[[ Raw data open ]]

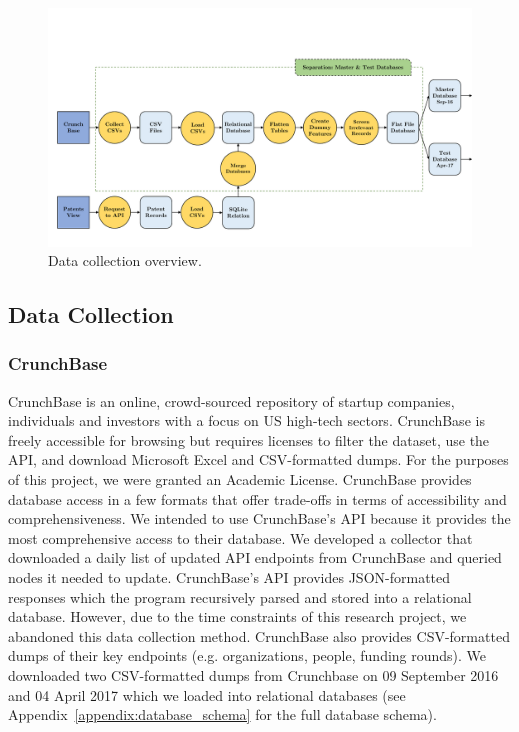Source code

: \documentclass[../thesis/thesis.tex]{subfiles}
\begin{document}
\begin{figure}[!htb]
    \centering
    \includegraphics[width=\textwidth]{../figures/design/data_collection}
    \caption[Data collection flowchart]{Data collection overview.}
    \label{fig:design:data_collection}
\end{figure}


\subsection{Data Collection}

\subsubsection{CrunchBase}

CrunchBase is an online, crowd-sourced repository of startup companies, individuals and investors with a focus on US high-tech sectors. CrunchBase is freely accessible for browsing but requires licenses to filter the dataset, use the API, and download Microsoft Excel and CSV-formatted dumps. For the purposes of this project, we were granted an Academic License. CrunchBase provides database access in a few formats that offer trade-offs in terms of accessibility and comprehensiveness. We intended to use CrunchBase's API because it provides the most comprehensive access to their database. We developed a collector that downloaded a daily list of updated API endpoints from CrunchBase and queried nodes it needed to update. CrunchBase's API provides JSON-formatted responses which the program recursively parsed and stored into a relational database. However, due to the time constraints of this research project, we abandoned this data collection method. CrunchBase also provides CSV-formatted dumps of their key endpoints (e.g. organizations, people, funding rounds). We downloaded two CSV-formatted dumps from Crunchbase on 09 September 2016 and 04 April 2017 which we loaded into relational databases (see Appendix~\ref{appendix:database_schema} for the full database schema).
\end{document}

[[ Raw data closed ]]

■ How to complete this task: Track down all lines above with the string "design" and copy them.

■ Output for this task:
    \includegraphics[width=\textwidth]{../figures/design/data_collection}
    \label{fig:design:data_collection}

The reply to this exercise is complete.